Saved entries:
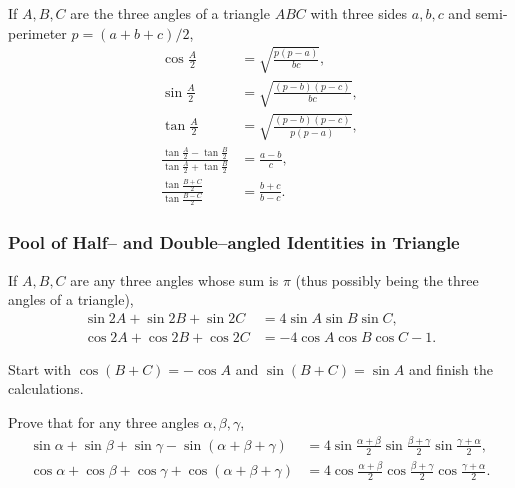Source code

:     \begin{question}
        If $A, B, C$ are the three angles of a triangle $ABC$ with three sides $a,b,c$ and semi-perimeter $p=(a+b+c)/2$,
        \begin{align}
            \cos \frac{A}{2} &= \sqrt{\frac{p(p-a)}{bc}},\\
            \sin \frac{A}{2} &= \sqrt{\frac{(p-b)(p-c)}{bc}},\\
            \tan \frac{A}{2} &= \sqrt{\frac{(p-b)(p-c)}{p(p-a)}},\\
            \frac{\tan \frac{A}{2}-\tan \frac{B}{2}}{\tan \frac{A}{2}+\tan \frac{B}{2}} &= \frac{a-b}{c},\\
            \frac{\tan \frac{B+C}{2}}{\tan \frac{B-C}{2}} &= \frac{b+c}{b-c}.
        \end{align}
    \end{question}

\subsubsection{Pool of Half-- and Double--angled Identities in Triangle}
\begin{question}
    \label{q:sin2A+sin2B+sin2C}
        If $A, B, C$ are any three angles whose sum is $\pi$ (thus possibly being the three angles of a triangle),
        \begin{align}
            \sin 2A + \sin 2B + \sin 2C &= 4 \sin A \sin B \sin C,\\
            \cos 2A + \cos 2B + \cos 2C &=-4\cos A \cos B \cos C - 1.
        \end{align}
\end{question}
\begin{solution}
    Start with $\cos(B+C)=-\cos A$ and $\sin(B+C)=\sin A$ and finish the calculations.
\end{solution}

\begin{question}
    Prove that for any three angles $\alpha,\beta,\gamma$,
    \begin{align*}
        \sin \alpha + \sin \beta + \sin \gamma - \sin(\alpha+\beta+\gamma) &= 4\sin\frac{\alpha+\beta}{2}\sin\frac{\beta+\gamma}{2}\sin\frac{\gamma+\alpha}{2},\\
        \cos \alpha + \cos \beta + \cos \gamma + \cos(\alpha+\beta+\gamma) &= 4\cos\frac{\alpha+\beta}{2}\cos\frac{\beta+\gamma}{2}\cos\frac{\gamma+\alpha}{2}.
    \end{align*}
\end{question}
--
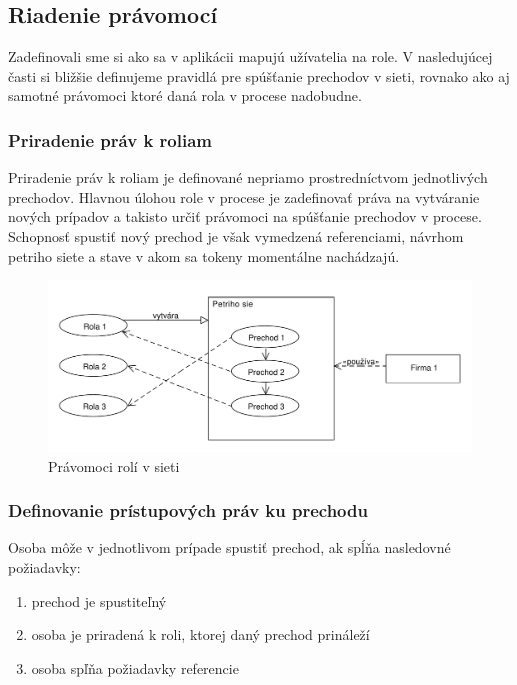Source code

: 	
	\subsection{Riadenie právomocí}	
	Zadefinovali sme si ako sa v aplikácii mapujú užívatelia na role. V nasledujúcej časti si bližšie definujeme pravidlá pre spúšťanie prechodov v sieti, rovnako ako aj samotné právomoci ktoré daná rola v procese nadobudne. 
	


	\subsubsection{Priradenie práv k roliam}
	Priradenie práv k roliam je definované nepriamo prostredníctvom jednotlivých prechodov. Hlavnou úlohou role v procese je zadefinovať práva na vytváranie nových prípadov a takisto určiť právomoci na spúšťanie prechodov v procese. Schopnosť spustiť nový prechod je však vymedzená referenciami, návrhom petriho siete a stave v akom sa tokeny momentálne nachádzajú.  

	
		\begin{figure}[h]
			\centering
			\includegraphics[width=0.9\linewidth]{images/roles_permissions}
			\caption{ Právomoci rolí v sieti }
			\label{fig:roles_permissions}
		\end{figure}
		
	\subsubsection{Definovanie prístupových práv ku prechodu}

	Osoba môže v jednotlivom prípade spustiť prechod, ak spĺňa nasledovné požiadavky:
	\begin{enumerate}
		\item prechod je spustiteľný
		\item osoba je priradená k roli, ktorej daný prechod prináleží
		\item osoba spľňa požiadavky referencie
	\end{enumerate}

● Problem details: Check how many lines in the entries contain "Priradenie", and reply with that number alone.

● Written solution: 2